Volkswagen Ditches U.S., Pours $7 Billion Into Canadian Gigafactory as Tariffs Backfire

Volkswagen Ditches U.S., Pours $7 Billion Into Canadian Gigafactory as Tariffs Backfire

Volkswagen announced on Thursday that it will redirect its planned North American electric vehicle battery investment to Canada, abandoning previously considered U.S. sites in a decision that underscores the unintended consequences of President Trump’s trade tariffs.

The German automaker confirmed that its $7 billion PowerCo gigafactory will proceed in St. Thomas, Ontario, a city halfway between Detroit and Toronto. Just six months ago, company executives had been weighing locations in Michigan and Ohio.

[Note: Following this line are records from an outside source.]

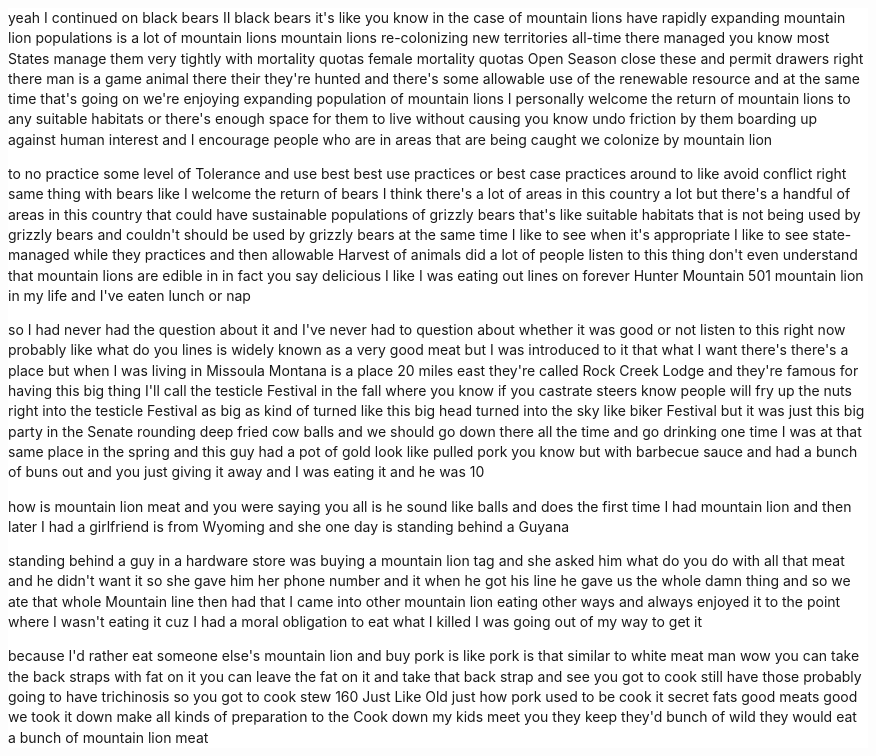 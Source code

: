 <timemark seconds="5551" />

yeah I continued on black bears II black bears it's like you know in the case of mountain lions have rapidly expanding mountain lion populations is a lot of mountain lions mountain lions re-colonizing new territories all-time there managed you know most States manage them very tightly with mortality quotas female mortality quotas Open Season close these and permit drawers right there man is a game animal there their they're hunted and there's some allowable use of the renewable resource and at the same time that's going on we're enjoying expanding population of mountain lions I personally welcome the return of mountain lions to any suitable habitats or there's enough space for them to live without causing you know undo friction by them boarding up against human interest and I encourage people who are in areas that are being caught we colonize by mountain lion

<timemark seconds="5611" />

to no practice some level of Tolerance and use best best use practices or best case practices around to like avoid conflict right same thing with bears like I welcome the return of bears I think there's a lot of areas in this country a lot but there's a handful of areas in this country that could have sustainable populations of grizzly bears that's like suitable habitats that is not being used by grizzly bears and couldn't should be used by grizzly bears at the same time I like to see when it's appropriate I like to see state-managed while they practices and then allowable Harvest of animals did a lot of people listen to this thing don't even understand that mountain lions are edible in in fact you say delicious I like I was eating out lines on forever Hunter Mountain 501 mountain lion in my life and I've eaten lunch or nap

<timemark seconds="5664" />

so I had never had the question about it and I've never had to question about whether it was good or not listen to this right now probably like what do you lines is widely known as a very good meat but I was introduced to it that what I want there's there's a place but when I was living in Missoula Montana is a place 20 miles east they're called Rock Creek Lodge and they're famous for having this big thing I'll call the testicle Festival in the fall where you know if you castrate steers know people will fry up the nuts right into the testicle Festival as big as kind of turned like this big head turned into the sky like biker Festival but it was just this big party in the Senate rounding deep fried cow balls and we should go down there all the time and go drinking one time I was at that same place in the spring and this guy had a pot of gold look like pulled pork you know but with barbecue sauce and had a bunch of buns out and you just giving it away and I was eating it and he was 10

<timemark seconds="5724" />

how is mountain lion meat and you were saying you all is he sound like balls and does the first time I had mountain lion and then later I had a girlfriend is from Wyoming and she one day is standing behind a Guyana

<timemark seconds="5740" />

standing behind a guy in a hardware store was buying a mountain lion tag and she asked him what do you do with all that meat and he didn't want it so she gave him her phone number and it when he got his line he gave us the whole damn thing and so we ate that whole Mountain line then had that I came into other mountain lion eating other ways and always enjoyed it to the point where I wasn't eating it cuz I had a moral obligation to eat what I killed I was going out of my way to get it

<timemark seconds="5768" />

because I'd rather eat someone else's mountain lion and buy pork is like pork is that similar to white meat man wow you can take the back straps with fat on it you can leave the fat on it and take that back strap and see you got to cook still have those probably going to have trichinosis so you got to cook stew 160 Just Like Old just how pork used to be cook it secret fats good meats good we took it down make all kinds of preparation to the Cook down my kids meet you they keep they'd bunch of wild they would eat a bunch of mountain lion meat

The reversal came after months of internal cost modeling. According to documents reviewed by The Times, Volkswagen calculated that U.S. import tariffs on European vehicle components would add nearly $1.2 billion annually to its North American operations over the next decade.

“We follow the economics,” said Thomas Schmall, Volkswagen’s board member for technology, in a brief statement. “Canada offered stability, predictable trade rules, and direct access to critical minerals. The United States offered uncertainty.”

The decision represents a significant blow to the Biden-era industrial policy that had successfully lured foreign investment to American soil. Those incentives remain on the books, but global automakers have grown wary of sudden tariff shifts.

Volkswagen is not alone. Industry sources indicate that at least three other European automakers are reviewing their U.S. manufacturing footprints. The common thread: fear that vehicles or components imported from Europe could be hit with punitive tariffs at any moment.

“Tariffs were supposed to bring factories back to America,” said Kristin Dziczek, an auto industry analyst based in Chicago. “Instead, they’re sending them to Canada. That’s not a win. That’s a self-inflicted wound.”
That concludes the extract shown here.